▶ **REQUIREMENT**
A word-for-word transcript of every entry is required.

▶ **DATA PROVIDED**
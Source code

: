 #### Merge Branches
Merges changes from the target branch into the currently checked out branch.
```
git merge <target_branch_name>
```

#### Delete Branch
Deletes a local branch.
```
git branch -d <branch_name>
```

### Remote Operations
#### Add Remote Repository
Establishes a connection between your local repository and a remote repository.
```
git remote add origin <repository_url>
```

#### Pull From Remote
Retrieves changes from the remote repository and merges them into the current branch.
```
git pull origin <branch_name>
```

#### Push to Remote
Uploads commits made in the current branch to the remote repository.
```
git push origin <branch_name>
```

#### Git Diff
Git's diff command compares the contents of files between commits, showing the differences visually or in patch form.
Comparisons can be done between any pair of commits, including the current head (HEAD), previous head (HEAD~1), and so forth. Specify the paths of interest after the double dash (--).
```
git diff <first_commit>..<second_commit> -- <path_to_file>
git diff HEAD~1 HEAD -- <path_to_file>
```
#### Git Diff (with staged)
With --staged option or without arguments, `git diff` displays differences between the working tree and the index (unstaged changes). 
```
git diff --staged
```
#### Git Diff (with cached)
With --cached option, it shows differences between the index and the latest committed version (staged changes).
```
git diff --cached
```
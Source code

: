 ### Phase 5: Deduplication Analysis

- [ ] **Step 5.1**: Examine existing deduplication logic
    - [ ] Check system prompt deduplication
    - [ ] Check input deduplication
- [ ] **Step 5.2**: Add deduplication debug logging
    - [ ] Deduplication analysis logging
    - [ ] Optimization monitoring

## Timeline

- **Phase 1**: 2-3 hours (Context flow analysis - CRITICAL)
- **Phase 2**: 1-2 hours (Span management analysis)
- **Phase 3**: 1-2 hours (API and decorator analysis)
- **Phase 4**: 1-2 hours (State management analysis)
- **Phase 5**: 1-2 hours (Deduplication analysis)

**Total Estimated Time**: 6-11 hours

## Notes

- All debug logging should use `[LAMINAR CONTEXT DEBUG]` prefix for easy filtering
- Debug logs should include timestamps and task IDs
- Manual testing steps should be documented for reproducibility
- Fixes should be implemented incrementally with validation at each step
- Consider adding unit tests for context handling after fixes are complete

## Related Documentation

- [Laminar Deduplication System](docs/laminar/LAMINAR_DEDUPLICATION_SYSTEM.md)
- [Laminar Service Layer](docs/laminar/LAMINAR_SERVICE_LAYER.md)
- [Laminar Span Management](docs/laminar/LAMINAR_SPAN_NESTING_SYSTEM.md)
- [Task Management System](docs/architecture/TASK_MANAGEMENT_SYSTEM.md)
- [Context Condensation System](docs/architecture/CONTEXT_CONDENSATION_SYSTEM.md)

▶ **EXERCISE ANSWER**
Source code

: #### Merge Branches
Merges changes from the target branch into the currently checked out branch.
```
git merge <target_branch_name>
```

#### Delete Branch
Deletes a local branch.
```
git branch -d <branch_name>
```

### Remote Operations
#### Add Remote Repository
Establishes a connection between your local repository and a remote repository.
```
git remote add origin <repository_url>
```

#### Pull From Remote
Retrieves changes from the remote repository and merges them into the current branch.
```
git pull origin <branch_name>
```

#### Push to Remote
Uploads commits made in the current branch to the remote repository.
```
git push origin <branch_name>
```

#### Git Diff
Git's diff command compares the contents of files between commits, showing the differences visually or in patch form.
Comparisons can be done between any pair of commits, including the current head (HEAD), previous head (HEAD~1), and so forth. Specify the paths of interest after the double dash (--).
```
git diff <first_commit>..<second_commit> -- <path_to_file>
git diff HEAD~1 HEAD -- <path_to_file>
```
#### Git Diff (with staged)
With --staged option or without arguments, `git diff` displays differences between the working tree and the index (unstaged changes). 
```
git diff --staged
```
#### Git Diff (with cached)
With --cached option, it shows differences between the index and the latest committed version (staged changes).
```
git diff --cached
```
Source code

: ### Phase 5: Deduplication Analysis

- [ ] **Step 5.1**: Examine existing deduplication logic
    - [ ] Check system prompt deduplication
    - [ ] Check input deduplication
- [ ] **Step 5.2**: Add deduplication debug logging
    - [ ] Deduplication analysis logging
    - [ ] Optimization monitoring

## Timeline

- **Phase 1**: 2-3 hours (Context flow analysis - CRITICAL)
- **Phase 2**: 1-2 hours (Span management analysis)
- **Phase 3**: 1-2 hours (API and decorator analysis)
- **Phase 4**: 1-2 hours (State management analysis)
- **Phase 5**: 1-2 hours (Deduplication analysis)

**Total Estimated Time**: 6-11 hours

## Notes

- All debug logging should use `[LAMINAR CONTEXT DEBUG]` prefix for easy filtering
- Debug logs should include timestamps and task IDs
- Manual testing steps should be documented for reproducibility
- Fixes should be implemented incrementally with validation at each step
- Consider adding unit tests for context handling after fixes are complete

## Related Documentation

- [Laminar Deduplication System](docs/laminar/LAMINAR_DEDUPLICATION_SYSTEM.md)
- [Laminar Service Layer](docs/laminar/LAMINAR_SERVICE_LAYER.md)
- [Laminar Span Management](docs/laminar/LAMINAR_SPAN_NESTING_SYSTEM.md)
- [Task Management System](docs/architecture/TASK_MANAGEMENT_SYSTEM.md)
- [Context Condensation System](docs/architecture/CONTEXT_CONDENSATION_SYSTEM.md)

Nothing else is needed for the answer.